E05 478 566 350 170 or Enzyme-Linked Immunosorbent Assays,E05 478 566 350 170 or Enzyme-Linked Immunosorbent Assays,Human proteins, cDNA and human recombinants are used in human reactive ELISA kits and to produce anti-human mono and polyclonal antibodies. Modern humans (Homo sapiens, primarily ssp. Homo sapiens sapiens). Depending on the epitopes used human ELISA kits can be cross reactive to many other species. Mainly analyzed are human serum, plasma, urine, saliva, human cell culture supernatants and biological samples.

Peptides short amino acid chains or epitopes or blocking antagonists. The shortest peptides are dipeptides, consisting of 2 amino acids joined by a single peptide bond, followed by tripeptides, tetra peptides, ... till polypeptides that are long, continuous, and unbranched synthetic peptide chains. These biological oligomers and polymers can be Solid-phase peptide synthesis (SPPS), or in continue produced for custom peptide synthesis projects. The High-efficiency solid phase peptide synthesis (HE-SPPS) is give very low production costs.

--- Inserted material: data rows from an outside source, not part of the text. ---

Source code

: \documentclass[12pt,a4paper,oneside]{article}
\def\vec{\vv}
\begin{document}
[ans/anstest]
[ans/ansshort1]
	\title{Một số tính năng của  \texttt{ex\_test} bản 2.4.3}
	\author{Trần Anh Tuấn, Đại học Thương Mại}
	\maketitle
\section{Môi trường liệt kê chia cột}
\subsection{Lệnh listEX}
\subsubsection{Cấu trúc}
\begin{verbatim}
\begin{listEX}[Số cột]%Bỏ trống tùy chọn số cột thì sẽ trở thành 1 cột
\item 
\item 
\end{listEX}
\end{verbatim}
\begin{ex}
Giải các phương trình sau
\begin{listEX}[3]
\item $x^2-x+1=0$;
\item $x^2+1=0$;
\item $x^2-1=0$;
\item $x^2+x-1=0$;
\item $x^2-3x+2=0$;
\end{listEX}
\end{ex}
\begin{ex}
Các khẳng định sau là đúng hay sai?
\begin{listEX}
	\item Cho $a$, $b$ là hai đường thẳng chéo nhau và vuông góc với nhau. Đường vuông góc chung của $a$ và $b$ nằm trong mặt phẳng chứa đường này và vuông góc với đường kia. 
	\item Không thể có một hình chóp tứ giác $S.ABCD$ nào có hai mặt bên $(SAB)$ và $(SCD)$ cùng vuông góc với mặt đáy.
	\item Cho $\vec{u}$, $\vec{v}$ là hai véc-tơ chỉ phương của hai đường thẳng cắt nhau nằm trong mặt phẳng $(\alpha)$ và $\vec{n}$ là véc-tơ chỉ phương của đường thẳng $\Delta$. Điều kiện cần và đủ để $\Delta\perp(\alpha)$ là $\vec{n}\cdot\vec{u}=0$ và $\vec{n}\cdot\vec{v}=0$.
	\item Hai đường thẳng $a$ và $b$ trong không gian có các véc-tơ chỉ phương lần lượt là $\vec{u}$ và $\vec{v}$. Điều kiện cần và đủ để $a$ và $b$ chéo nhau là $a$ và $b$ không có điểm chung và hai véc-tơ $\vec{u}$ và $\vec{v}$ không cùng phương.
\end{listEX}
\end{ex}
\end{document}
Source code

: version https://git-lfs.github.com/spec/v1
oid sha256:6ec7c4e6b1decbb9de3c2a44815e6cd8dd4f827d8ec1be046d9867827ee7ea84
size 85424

The test principle applied in this kit is Sandwich enzyme immunoassay. The microtiter plate provided in this kit has been pre-coated with an antibody specific to N-Terminal Pro-Atrial Natriuretic Peptide (NT-ProANP). Standards or samples are then added to the appropriate microtiter plate wells with a biotin-conjugated antibody specific to N-Terminal Pro-Atrial Natriuretic Peptide (NT-ProANP). Next, Avidin conjugated to Horseradish Peroxidase (HRP) is added to each microplate well and incubated. After TMB substrate solution is added, only those wells that contain N-Terminal Pro-Atrial Natriuretic Peptide (NT-ProANP), biotin-conjugated antibody and enzyme-conjugated Avidin will exhibit a change in color. The enzyme-substrate reaction is terminated by the addition of sulphuric acid solution and the color change is measured spectrophotometrically at a wavelength of 450nm ± 10nm. The concentration of N-Terminal Pro-Atrial Natriuretic Peptide (NT-ProANP) in the samples is then determined by comparing the O.D. of the samples to the standard curve.